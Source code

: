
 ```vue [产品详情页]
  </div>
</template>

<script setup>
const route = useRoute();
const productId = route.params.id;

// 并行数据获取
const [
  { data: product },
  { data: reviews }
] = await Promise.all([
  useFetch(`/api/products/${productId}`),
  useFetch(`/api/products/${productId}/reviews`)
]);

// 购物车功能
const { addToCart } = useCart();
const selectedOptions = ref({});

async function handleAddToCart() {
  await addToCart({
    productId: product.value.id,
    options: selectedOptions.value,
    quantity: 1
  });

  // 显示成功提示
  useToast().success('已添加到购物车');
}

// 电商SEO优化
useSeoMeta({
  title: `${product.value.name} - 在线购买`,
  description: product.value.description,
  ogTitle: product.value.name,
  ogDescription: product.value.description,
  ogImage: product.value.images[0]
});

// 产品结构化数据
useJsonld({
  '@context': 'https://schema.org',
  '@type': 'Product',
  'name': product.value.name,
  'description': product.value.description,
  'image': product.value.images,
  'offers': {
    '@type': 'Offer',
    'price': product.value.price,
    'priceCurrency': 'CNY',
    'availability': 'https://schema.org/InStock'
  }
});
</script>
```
...
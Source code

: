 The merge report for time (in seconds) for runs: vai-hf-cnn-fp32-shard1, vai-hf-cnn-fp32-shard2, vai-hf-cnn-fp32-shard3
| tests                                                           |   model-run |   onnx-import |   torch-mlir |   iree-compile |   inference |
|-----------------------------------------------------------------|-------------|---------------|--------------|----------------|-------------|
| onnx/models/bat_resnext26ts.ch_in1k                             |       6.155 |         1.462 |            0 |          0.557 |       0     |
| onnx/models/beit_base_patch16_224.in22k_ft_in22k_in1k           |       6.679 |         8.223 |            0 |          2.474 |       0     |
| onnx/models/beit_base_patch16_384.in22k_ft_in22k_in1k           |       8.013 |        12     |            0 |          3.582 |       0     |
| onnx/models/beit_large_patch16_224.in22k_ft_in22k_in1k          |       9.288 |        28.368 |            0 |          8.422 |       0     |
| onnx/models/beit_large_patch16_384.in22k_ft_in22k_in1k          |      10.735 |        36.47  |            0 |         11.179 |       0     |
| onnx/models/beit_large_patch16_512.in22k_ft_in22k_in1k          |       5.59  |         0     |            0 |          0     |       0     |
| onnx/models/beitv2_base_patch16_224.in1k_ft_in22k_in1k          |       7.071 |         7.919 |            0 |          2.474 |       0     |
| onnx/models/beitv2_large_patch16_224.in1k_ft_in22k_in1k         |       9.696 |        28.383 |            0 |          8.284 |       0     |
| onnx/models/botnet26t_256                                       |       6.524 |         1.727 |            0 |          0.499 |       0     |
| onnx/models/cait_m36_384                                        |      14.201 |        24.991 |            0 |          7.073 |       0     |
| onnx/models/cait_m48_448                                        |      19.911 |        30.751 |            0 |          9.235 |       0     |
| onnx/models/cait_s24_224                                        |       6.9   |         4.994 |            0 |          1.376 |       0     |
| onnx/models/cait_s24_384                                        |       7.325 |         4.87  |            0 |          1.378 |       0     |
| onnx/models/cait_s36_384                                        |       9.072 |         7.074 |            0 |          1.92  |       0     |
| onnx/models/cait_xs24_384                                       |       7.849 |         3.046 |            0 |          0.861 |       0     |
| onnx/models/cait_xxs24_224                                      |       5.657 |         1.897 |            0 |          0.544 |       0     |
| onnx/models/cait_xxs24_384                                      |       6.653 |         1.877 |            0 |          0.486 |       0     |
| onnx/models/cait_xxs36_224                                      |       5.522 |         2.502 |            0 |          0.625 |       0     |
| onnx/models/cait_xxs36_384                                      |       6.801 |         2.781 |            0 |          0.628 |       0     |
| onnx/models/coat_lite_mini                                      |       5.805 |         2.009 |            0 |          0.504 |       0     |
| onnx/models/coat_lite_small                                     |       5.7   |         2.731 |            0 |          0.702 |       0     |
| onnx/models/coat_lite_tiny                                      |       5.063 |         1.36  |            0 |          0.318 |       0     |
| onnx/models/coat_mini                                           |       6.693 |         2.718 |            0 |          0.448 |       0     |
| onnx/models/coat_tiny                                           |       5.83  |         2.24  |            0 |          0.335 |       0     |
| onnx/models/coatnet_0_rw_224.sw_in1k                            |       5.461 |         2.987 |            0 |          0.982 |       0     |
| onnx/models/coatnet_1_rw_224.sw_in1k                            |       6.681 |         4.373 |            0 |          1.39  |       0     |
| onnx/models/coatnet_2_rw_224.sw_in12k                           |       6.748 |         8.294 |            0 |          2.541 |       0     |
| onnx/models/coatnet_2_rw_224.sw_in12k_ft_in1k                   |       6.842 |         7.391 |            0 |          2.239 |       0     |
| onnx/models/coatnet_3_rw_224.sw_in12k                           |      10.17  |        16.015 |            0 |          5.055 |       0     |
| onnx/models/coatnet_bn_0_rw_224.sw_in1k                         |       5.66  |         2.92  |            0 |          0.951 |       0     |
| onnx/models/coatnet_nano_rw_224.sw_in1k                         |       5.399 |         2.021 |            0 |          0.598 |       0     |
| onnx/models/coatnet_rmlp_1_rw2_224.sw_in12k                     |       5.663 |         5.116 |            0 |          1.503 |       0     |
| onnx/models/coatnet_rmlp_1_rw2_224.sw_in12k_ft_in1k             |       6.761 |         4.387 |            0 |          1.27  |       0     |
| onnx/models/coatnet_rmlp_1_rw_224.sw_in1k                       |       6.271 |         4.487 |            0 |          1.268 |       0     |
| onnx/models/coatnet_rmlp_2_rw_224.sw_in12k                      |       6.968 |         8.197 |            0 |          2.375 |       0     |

# Your assignment
State the number of lines in the material holding the word "productId". Add nothing else.

# Output below
4